The metalloprotease SepA governs processing of accumulation-associated protein and shapes intercellular adhesive surface properties in Staphylococcus epidermidis.

The otherwise harmless skin inhabitant Staphylococcus epidermidis is a major cause of healthcare-associated medical device infections. The species' selective pathogenic potential depends on its production of surface adherent biofilms. The Cell wall-anchored protein Aap promotes biofilm formation in S. epidermidis, independently from the polysaccharide intercellular adhesin PIA. Aap requires proteolytic cleavage to act as an intercellular adhesin. Whether and which staphylococcal proteases account for Aap processing is yet unknown.
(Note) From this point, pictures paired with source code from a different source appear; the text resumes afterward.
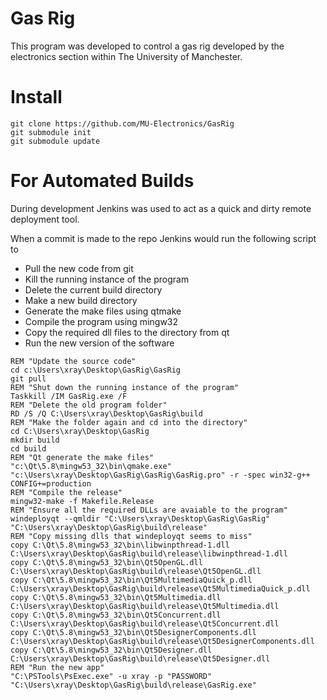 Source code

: # Gas Rig

This program was developed to control a gas rig developed by the electronics section within The University of Manchester.

# Install

```
git clone https://github.com/MU-Electronics/GasRig
git submodule init
git submodule update
```


# For Automated Builds

During development Jenkins was used to act as a quick and dirty remote deployment tool.

When a commit is made to the repo Jenkins would run the following script to

  * Pull the new code from git
  * Kill the running instance of the program
  * Delete the current build directory
  * Make a new build directory
  * Generate the make files using qtmake
  * Compile the program using mingw32
  * Copy the required dll files to the directory from qt
  * Run the new version of the software

```
REM "Update the source code"
cd c:\Users\xray\Desktop\GasRig\GasRig
git pull
REM "Shut down the running instance of the program"
Taskkill /IM GasRig.exe /F
REM "Delete the old program folder"
RD /S /Q C:\Users\xray\Desktop\GasRig\build
REM "Make the folder again and cd into the directory"
cd C:\Users\xray\Desktop\GasRig
mkdir build
cd build
REM "Qt generate the make files"
"c:\Qt\5.8\mingw53_32\bin\qmake.exe" "c:\Users\xray\Desktop\GasRig\GasRig\GasRig.pro" -r -spec win32-g++ CONFIG+=production
REM "Compile the release"
mingw32-make -f Makefile.Release
REM "Ensure all the required DLLs are avaiable to the program"
windeployqt --qmldir "C:\Users\xray\Desktop\GasRig\GasRig" "C:\Users\xray\Desktop\GasRig\build\release"
REM "Copy missing dlls that windeployqt seems to miss"
copy C:\Qt\5.8\mingw53_32\bin\libwinpthread-1.dll C:\Users\xray\Desktop\GasRig\build\release\libwinpthread-1.dll
copy C:\Qt\5.8\mingw53_32\bin\Qt5OpenGL.dll C:\Users\xray\Desktop\GasRig\build\release\Qt5OpenGL.dll
copy C:\Qt\5.8\mingw53_32\bin\Qt5MultimediaQuick_p.dll C:\Users\xray\Desktop\GasRig\build\release\Qt5MultimediaQuick_p.dll
copy C:\Qt\5.8\mingw53_32\bin\Qt5Multimedia.dll C:\Users\xray\Desktop\GasRig\build\release\Qt5Multimedia.dll
copy C:\Qt\5.8\mingw53_32\bin\Qt5Concurrent.dll C:\Users\xray\Desktop\GasRig\build\release\Qt5Concurrent.dll
copy C:\Qt\5.8\mingw53_32\bin\Qt5DesignerComponents.dll C:\Users\xray\Desktop\GasRig\build\release\Qt5DesignerComponents.dll
copy C:\Qt\5.8\mingw53_32\bin\Qt5Designer.dll C:\Users\xray\Desktop\GasRig\build\release\Qt5Designer.dll
REM "Run the new app"
"C:\PSTools\PsExec.exe" -u xray -p "PASSWORD" "C:\Users\xray\Desktop\GasRig\build\release\GasRig.exe"
```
Here, evidence is provided that in PIA-negative S. epidermidis 1457Δica, the metalloprotease SepA is required for Aap-dependent S. epidermidis biofilm formation in static and dynamic biofilm models. qRT-PCR and protease activity assays demonstrated that under standard growth conditions, sepA is repressed by the global regulator SarA. Inactivation of sarA increased SepA production, and in turn augmented biofilm formation. Genetic and biochemical analyses demonstrated that SepA-related induction of biofilm accumulation resulted from enhanced Aap processing. Studies using recombinant proteins demonstrated that SepA is able to cleave the A domain of Aap at residue 335 and between the A and B domains at residue 601. This study identifies the mechanism behind Aap-mediated biofilm maturation, and also demonstrates a novel role for a secreted staphylococcal protease as a requirement for the development of a biofilm.